Items from a data source:

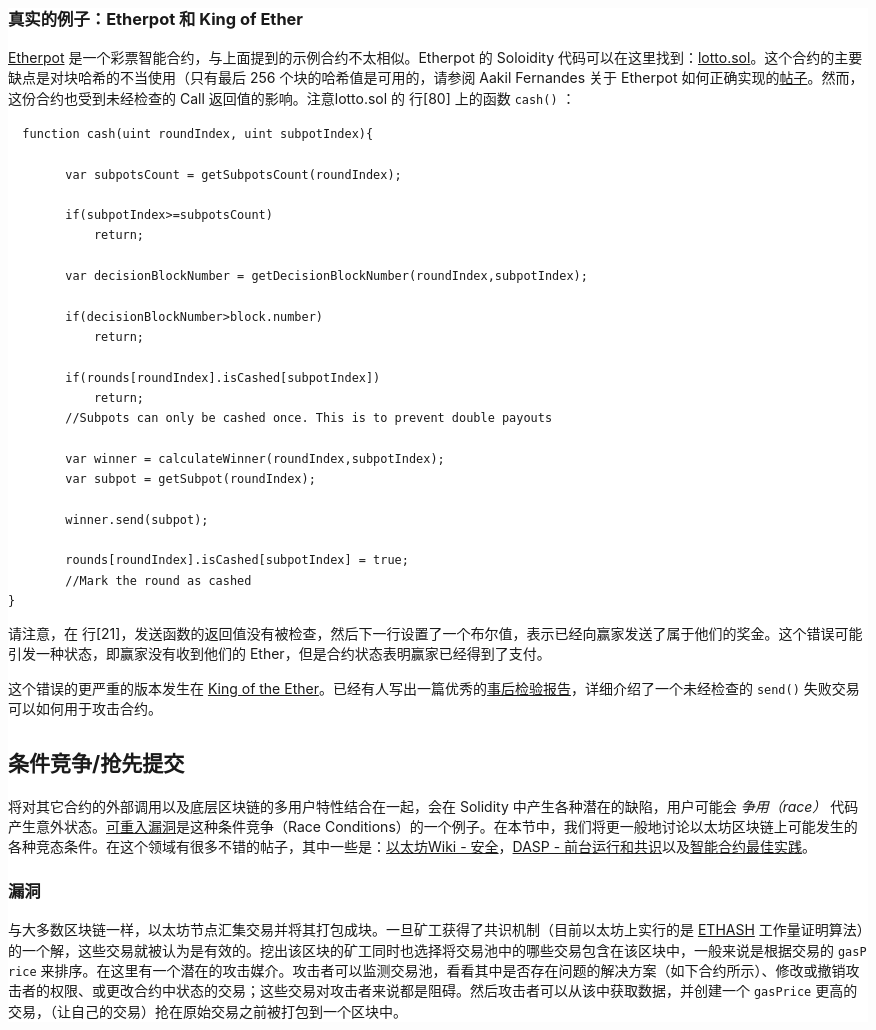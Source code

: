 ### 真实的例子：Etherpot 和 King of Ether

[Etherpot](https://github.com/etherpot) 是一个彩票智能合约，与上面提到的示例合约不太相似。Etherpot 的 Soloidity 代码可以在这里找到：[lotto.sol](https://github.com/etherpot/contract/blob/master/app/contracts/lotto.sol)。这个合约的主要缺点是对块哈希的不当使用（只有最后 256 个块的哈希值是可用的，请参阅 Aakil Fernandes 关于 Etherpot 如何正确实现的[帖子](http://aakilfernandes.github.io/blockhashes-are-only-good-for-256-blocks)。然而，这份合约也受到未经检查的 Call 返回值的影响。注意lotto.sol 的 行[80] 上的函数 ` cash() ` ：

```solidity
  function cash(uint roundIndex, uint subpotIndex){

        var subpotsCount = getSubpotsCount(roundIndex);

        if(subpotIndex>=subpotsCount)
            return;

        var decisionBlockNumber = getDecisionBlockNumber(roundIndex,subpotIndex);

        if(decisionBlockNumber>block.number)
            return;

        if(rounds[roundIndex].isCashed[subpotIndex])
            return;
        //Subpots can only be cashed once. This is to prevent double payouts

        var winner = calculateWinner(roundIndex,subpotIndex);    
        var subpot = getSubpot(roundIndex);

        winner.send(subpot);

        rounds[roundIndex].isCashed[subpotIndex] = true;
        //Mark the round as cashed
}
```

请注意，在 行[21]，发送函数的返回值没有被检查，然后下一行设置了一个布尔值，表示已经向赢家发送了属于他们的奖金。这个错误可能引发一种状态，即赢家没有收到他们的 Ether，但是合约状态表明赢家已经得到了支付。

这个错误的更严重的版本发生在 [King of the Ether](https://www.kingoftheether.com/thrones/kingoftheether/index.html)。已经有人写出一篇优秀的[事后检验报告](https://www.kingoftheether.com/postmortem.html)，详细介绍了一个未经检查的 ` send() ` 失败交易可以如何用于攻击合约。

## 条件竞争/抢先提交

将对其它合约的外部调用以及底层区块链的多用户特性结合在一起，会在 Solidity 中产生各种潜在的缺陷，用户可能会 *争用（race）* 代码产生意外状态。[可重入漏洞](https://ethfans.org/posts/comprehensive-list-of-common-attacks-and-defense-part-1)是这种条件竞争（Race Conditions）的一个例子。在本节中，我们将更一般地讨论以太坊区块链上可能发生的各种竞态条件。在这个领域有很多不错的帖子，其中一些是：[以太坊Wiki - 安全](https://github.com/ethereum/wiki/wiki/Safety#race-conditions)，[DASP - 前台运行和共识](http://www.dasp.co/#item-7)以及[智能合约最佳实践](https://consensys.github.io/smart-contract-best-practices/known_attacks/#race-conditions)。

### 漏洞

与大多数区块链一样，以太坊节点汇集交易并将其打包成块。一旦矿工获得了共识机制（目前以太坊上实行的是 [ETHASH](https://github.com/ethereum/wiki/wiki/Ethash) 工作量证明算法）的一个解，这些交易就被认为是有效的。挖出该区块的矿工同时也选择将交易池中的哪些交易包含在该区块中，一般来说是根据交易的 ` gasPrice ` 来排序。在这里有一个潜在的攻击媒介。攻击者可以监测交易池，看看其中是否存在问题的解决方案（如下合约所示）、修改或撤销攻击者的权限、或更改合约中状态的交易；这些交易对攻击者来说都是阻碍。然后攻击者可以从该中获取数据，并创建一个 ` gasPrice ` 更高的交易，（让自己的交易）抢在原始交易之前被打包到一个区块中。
==
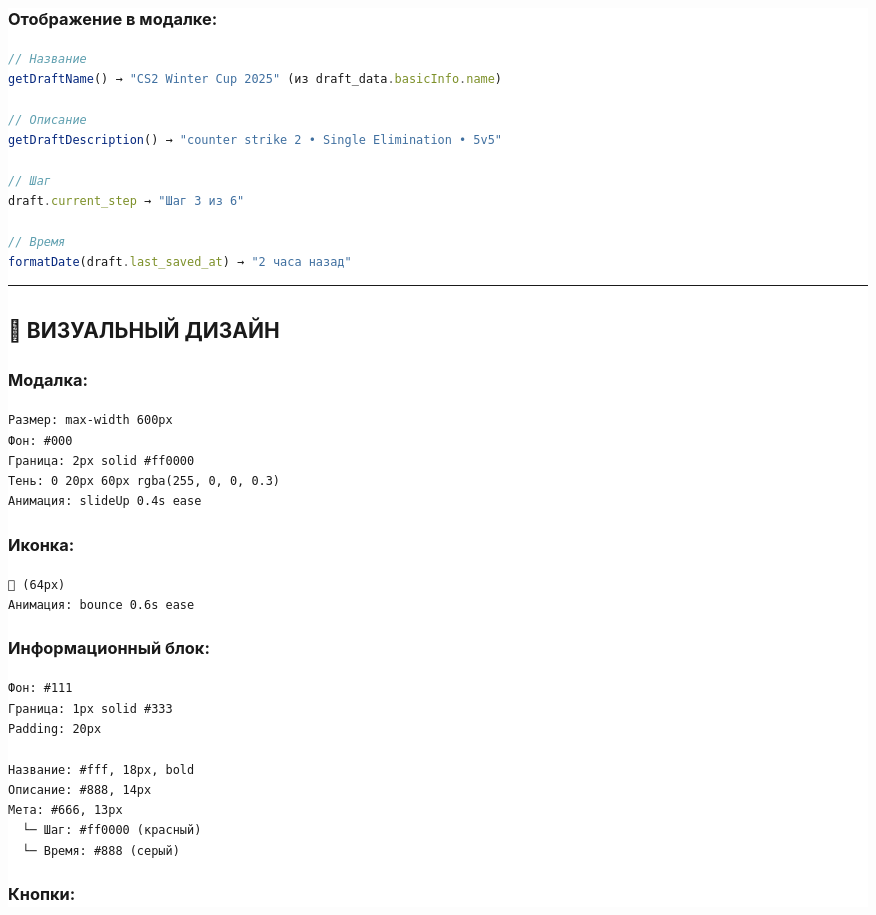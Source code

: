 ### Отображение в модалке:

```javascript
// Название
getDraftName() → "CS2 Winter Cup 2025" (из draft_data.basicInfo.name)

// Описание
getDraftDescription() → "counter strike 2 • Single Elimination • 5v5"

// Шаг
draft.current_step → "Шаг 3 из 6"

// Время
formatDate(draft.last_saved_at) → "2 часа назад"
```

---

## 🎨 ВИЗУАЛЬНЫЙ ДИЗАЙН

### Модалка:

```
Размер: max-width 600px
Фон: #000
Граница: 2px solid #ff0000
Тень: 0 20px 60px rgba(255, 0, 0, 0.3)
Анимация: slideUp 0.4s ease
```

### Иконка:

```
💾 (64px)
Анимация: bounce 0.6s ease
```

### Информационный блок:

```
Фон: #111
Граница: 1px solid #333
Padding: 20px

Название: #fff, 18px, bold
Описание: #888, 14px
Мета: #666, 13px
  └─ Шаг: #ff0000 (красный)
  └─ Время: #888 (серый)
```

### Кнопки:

REQUIREMENT | Reproduce every line above that contains the string "Граница".

ANSWER AREA |
Граница: 2px solid #ff0000
Граница: 1px solid #333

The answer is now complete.